Workflow
First run the
generate_caos_rules
function on your tree in the required NEXUS format. This will create the necessary CAOS rules and files to use for classification.Once you have generated your CAOS rules, you can load them with the function
load_tree
.Lastly run the
classify_new_sequence
function on the sequence you wish to classify.
NEXUS File Format
In order for the parser to correctly extract all relevant information from your phylogeneitc tree, your NEXUS file must be in the exact format described below (most NEXUS files will already be in this format, but if you are having issues with your file being read properly, here is how to format it):
- The tree must in Newick format
- The tree must be on a line with the words "TREE" and "="
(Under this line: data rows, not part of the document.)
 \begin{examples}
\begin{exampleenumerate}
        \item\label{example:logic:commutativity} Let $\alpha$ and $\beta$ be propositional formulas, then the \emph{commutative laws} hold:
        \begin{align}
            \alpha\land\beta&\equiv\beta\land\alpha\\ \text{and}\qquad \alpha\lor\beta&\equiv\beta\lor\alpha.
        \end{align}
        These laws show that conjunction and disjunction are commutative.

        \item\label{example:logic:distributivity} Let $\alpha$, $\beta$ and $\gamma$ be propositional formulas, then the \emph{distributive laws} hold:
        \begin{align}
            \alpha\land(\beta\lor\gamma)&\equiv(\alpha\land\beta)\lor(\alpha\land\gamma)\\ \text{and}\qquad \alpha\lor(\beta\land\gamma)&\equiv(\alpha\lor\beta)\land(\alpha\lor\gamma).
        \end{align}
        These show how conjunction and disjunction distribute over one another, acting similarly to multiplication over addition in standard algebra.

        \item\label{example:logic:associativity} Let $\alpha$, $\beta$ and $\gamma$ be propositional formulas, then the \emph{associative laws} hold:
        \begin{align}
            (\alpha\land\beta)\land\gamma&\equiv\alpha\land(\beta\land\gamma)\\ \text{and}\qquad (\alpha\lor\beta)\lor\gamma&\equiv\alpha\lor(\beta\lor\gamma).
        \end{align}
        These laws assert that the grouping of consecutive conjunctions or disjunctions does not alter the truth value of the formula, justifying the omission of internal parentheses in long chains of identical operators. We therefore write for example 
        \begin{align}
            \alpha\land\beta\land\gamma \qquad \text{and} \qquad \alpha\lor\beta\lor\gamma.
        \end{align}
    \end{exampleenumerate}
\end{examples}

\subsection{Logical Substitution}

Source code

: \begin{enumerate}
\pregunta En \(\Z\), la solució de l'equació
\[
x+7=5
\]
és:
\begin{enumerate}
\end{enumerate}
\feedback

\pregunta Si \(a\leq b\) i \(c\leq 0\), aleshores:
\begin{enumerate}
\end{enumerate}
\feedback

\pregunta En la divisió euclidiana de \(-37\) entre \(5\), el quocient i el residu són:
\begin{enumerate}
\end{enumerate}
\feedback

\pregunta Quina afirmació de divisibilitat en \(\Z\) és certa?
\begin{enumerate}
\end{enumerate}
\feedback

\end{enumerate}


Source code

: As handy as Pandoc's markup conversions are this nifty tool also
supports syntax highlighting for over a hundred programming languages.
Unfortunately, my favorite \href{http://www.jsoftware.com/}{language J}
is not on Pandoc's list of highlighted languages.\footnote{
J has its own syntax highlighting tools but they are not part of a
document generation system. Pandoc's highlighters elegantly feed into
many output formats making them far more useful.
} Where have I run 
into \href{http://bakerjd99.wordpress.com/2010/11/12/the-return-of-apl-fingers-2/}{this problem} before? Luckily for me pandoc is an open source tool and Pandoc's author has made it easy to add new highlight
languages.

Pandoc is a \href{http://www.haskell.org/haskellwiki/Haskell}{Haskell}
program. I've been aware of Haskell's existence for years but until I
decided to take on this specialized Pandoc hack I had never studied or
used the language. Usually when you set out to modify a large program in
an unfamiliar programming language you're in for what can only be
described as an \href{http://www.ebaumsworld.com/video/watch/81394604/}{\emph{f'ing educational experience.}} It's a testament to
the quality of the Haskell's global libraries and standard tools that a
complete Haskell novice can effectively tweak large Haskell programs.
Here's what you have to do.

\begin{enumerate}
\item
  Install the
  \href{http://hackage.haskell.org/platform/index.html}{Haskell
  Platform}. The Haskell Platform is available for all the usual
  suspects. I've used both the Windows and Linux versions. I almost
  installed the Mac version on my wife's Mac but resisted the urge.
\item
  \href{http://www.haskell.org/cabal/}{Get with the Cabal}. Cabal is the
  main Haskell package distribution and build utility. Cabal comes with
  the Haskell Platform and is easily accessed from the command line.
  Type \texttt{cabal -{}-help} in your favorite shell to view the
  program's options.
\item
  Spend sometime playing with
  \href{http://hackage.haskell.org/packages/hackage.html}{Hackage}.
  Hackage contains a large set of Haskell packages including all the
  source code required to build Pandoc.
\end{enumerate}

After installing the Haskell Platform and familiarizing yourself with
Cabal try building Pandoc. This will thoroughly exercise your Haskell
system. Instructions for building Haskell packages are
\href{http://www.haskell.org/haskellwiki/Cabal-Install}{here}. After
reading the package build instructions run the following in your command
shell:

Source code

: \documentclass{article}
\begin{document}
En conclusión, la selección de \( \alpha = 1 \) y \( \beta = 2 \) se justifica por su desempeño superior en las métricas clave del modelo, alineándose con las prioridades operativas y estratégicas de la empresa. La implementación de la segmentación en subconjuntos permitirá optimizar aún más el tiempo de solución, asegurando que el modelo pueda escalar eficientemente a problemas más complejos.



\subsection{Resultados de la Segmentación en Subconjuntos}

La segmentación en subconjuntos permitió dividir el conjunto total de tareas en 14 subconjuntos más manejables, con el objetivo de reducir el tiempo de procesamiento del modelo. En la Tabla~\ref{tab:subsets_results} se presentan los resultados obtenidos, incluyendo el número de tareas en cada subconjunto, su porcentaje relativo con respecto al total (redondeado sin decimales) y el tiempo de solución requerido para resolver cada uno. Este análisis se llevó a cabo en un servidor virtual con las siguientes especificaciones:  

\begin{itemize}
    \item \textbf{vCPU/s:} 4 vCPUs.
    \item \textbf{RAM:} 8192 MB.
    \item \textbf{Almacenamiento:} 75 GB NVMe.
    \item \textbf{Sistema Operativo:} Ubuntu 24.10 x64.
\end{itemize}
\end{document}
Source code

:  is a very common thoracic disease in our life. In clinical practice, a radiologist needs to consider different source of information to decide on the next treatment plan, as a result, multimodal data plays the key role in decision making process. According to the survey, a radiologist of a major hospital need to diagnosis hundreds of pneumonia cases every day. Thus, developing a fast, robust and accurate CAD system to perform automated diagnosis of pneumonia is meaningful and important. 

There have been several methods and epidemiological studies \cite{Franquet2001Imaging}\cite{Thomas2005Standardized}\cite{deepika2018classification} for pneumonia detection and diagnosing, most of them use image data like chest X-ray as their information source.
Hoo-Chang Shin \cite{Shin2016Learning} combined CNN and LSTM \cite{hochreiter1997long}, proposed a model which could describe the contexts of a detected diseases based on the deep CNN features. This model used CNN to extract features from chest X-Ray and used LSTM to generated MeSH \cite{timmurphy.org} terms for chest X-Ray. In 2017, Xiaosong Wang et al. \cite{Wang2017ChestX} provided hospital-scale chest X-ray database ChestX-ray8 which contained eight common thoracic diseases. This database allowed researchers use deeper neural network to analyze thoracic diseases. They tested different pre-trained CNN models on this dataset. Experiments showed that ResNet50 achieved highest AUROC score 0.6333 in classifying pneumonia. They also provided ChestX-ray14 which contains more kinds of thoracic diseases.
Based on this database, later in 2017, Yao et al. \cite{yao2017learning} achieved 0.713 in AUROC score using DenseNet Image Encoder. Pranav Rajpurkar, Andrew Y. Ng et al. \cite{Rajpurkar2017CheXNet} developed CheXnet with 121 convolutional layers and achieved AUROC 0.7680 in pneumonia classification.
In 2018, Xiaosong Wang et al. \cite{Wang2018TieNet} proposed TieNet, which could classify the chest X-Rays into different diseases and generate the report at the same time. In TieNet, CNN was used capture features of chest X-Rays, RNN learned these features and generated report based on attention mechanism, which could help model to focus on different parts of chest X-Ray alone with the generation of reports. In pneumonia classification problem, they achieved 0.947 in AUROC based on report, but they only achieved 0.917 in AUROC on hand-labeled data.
- The character labels (names associated with each sequence of characters) should be directly after a line with the word "MATRIX" (this should be the only time the word "MATRIX" appears in the file)
- Each character label should be its own line, with the name followed by a number of space, and then the character sequence
- After your last character label, the following line should contain only a ";"
- Taxa labels (taxa numbers for the position in the newick formatted tree associated with each character sequence name) should appear directly after a line containing the word "TRANSLATE" (this should be the only occurrence of that word in the file)
- Each taxa label should be its own line, with the taxa number followed by the character sequence name (at least one space in between the two)
- The line with the last taxa label should end with a ";"
Examples
Two example NEXUS files are provided in the test/data
folder : S10593.nex
and E1E2L1.nex
An example sequence file is provided in the test/data
folder : Example_Sequence.txt
Functions
generate_caos_rules("test/data/S10593.nex", "test/data")
This will generate your CAOS rules for the tree in the S10593.nex
NEXUS file and place all output files from rule generation in the test/data
directory.
tree, character_labels, taxa_labels = load_tree("test/data")
This will load the internal representation of the tree and CAOS rules from the files output during rule generation in the test/data
directory.
classification = classify_new_sequence(tree, character_labels, taxa_labels, "test/data/Example_Sequence.txt", "test/data")
This will return the classification result, either a string with the classification label or a Node object (under classifiction).